Food Information Networks (FINs): The Visual Representation of Food Information for Healthy Dietary Choices Szymanski A, Wimer B, Metoyer R With both in-store or online grocery shopping comes the challenge to make informed choices when purchasing foods to provide a well-balanced and nutritional diet and these challenges are further exacerbated for people living in rural areas, food deserts, or in poverty where physical full-service supermarkets are less available and online shopping is most needed. Currently, consumers are not well supported in making healthy nutritional decisions online and face challenges of finding products, navigating through categories, comparing prices, and purchasing nutritional foods, all with a limited and sometimes hidden set of information. The objectives of this study are twofold: first to support the information seeking process by incorporating existing visual narrative techniques into online grocery shopping to help shoppers make nutritional food choices, and second to develop a new visualization designed to support product comparisons that will make diet-based decisions more educational for consumers. We will utilize eye tracking techniques to understand how new visual food presentations change the information seeking and engagement of consumers compared to traditional online food product displays. We will also create synthesized tasks to determine whether our new visualizations allow for participants to comprehend nutrition information more quickly and accurately. The overall aim of our work will be to provide new designs for the presentation of food information so that informed nutritional choices may be made.
Developing an App for Facilitating Communication Between HIMFG and Cancer Outpatients. Gentry W, Wani K, Medina E, Soga P, Patterson C One of Hospital Infantil de México Federico Gómez’s (HIMFG) responsibilities is treating children with cancer, many of whom are sent home after treatment to recover and must be kept in touch with in order to ensure that their health does not worsen, in which case they may need to be readmitted for further care. Currently, HIMFG has no formal way of communicating with cancer outpatients, and so the goal of this project is to provide them with a mobile application with which (1) doctors and professionals at HIMFG can interact with outpatients and vice versa and (2) outpatients can be given an additional health resource when a doctor is not physically available. Accompanying this app is a companion tool for HIMFG doctors and social workers to enter data for each child being treated entailing both clinical data, like height and weight, and socioeconomic data, such as place of residency and financial stability. This provides HIMFG with a unified digital record of each child’s health information that the app can draw on and be made useful for doctors and patients alike. This project will find importance in helping smooth communication between the hospital and its outpatients as well as providing outpatients with the knowledge, assistance, and guidance needed to monitor their health condition. It will also provide HIMFG with a more unified electronic method of recording patient data.

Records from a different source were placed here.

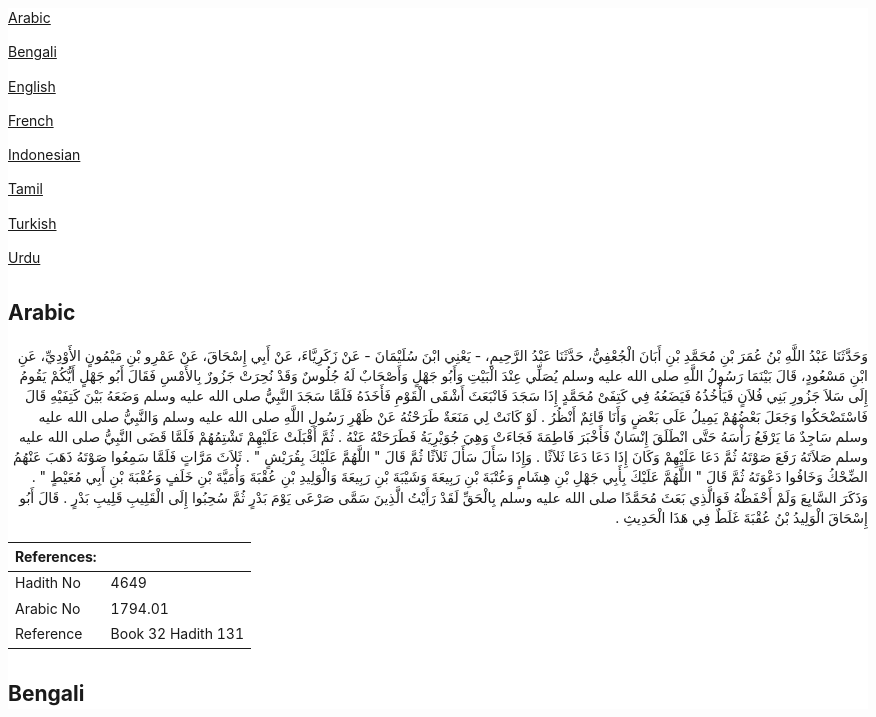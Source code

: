 [Arabic](#arabic)

[Bengali](#bengali)

[English](#english)

[French](#french)

[Indonesian](#indonesian)

[Tamil](#tamil)

[Turkish](#turkish)

[Urdu](#urdu)

## Arabic


<div dir="rtl" lang="ar" style={{fontSize:'larger',backgroundColor:'#f8f9fa',padding:20}}>
وَحَدَّثَنَا عَبْدُ اللَّهِ بْنُ عُمَرَ بْنِ مُحَمَّدِ بْنِ أَبَانَ الْجُعْفِيُّ، حَدَّثَنَا عَبْدُ الرَّحِيمِ، - يَعْنِي ابْنَ سُلَيْمَانَ - عَنْ زَكَرِيَّاءَ، عَنْ أَبِي إِسْحَاقَ، عَنْ عَمْرِو بْنِ مَيْمُونٍ الأَوْدِيِّ، عَنِ ابْنِ مَسْعُودٍ، قَالَ بَيْنَمَا رَسُولُ اللَّهِ صلى الله عليه وسلم يُصَلِّي عِنْدَ الْبَيْتِ وَأَبُو جَهْلٍ وَأَصْحَابٌ لَهُ جُلُوسٌ وَقَدْ نُحِرَتْ جَزُورٌ بِالأَمْسِ فَقَالَ أَبُو جَهْلٍ أَيُّكُمْ يَقُومُ إِلَى سَلاَ جَزُورِ بَنِي فُلاَنٍ فَيَأْخُذُهُ فَيَضَعُهُ فِي كَتِفَىْ مُحَمَّدٍ إِذَا سَجَدَ فَانْبَعَثَ أَشْقَى الْقَوْمِ فَأَخَذَهُ فَلَمَّا سَجَدَ النَّبِيُّ صلى الله عليه وسلم وَضَعَهُ بَيْنَ كَتِفَيْهِ قَالَ فَاسْتَضْحَكُوا وَجَعَلَ بَعْضُهُمْ يَمِيلُ عَلَى بَعْضٍ وَأَنَا قَائِمٌ أَنْظُرُ ‏.‏ لَوْ كَانَتْ لِي مَنَعَةٌ طَرَحْتُهُ عَنْ ظَهْرِ رَسُولِ اللَّهِ صلى الله عليه وسلم وَالنَّبِيُّ صلى الله عليه وسلم سَاجِدٌ مَا يَرْفَعُ رَأْسَهُ حَتَّى انْطَلَقَ إِنْسَانٌ فَأَخْبَرَ فَاطِمَةَ فَجَاءَتْ وَهِيَ جُوَيْرِيَةُ فَطَرَحَتْهُ عَنْهُ ‏.‏ ثُمَّ أَقْبَلَتْ عَلَيْهِمْ تَشْتِمُهُمْ فَلَمَّا قَضَى النَّبِيُّ صلى الله عليه وسلم صَلاَتَهُ رَفَعَ صَوْتَهُ ثُمَّ دَعَا عَلَيْهِمْ وَكَانَ إِذَا دَعَا دَعَا ثَلاَثًا ‏.‏ وَإِذَا سَأَلَ سَأَلَ ثَلاَثًا ثُمَّ قَالَ ‏"‏ اللَّهُمَّ عَلَيْكَ بِقُرَيْشٍ ‏"‏ ‏.‏ ثَلاَثَ مَرَّاتٍ فَلَمَّا سَمِعُوا صَوْتَهُ ذَهَبَ عَنْهُمُ الضِّحْكُ وَخَافُوا دَعْوَتَهُ ثُمَّ قَالَ ‏"‏ اللَّهُمَّ عَلَيْكَ بِأَبِي جَهْلِ بْنِ هِشَامٍ وَعُتْبَةَ بْنِ رَبِيعَةَ وَشَيْبَةَ بْنِ رَبِيعَةَ وَالْوَلِيدِ بْنِ عُقْبَةَ وَأُمَيَّةَ بْنِ خَلَفٍ وَعُقْبَةَ بْنِ أَبِي مُعَيْطٍ ‏"‏ ‏.‏ وَذَكَرَ السَّابِعَ وَلَمْ أَحْفَظْهُ فَوَالَّذِي بَعَثَ مُحَمَّدًا صلى الله عليه وسلم بِالْحَقِّ لَقَدْ رَأَيْتُ الَّذِينَ سَمَّى صَرْعَى يَوْمَ بَدْرٍ ثُمَّ سُحِبُوا إِلَى الْقَلِيبِ قَلِيبِ بَدْرٍ ‏.‏ قَالَ أَبُو إِسْحَاقَ الْوَلِيدُ بْنُ عُقْبَةَ غَلَطٌ فِي هَذَا الْحَدِيثِ ‏.‏
</div>
<div style={{backgroundColor:'#f8f9fa',padding:20, marginBottom: 10}}><table> <thead> <tr> <th>References:</th> <th></th> </tr> </thead> <tbody><tr><td>Hadith No</td><td>4649</td></tr><tr><td>Arabic No</td><td>1794.01</td></tr><tr><td>Reference</td><td>Book 32 Hadith 131</td></tr></tbody></table></div>

## Bengali


<div dir="ltr" lang="bn" style={{fontSize:'larger',backgroundColor:'#f8f9fa',padding:20}}>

Modeling a Pandemic (Covid-19) Lee, Yu Min As COVID-19 has affected everyone in various ways throughout the past year, we’ve recognized that there is not a unified front on battling the pandemic. The media has a great influence on shaping public opinion. While it is important to be informed on major issues such as COVID-19, in some cases the population is receiving types of misinformation that can lead to potential harm to themselves and others. We hope to achieve a better understanding of the dissemination of information about COVID-19, which includes the societal challenge of how people perceive the vaccination. To best leverage the data we have, we will first perform a text analysis on the Twitter data to determine the sentiments of the Tweets, specifically pro-vax or anti-vax. We can then correlate this data with information on political parties and geographic affiliation because some Tweets include their location data. Then, we will use historical data to see which media outlets different demographics are more inclined to, and then use that to assess vaccination rate. A predictive model may be developed in order to leverage different types of data collected that reflect the local trajectory of COVID-19. For example, the model might represent case rates, virus rate predictions, and vaccination rates or disparities in different local areas. We would also like to examine how people’s ideas were framed by media discourse, and how such has correlated with spread of virus and vaccination success. Data science methods used for this project may include predictive statistics such as linear regression and data visualization, and descriptive statistics may be utilized to further exemplify the outcomes of the virus as well.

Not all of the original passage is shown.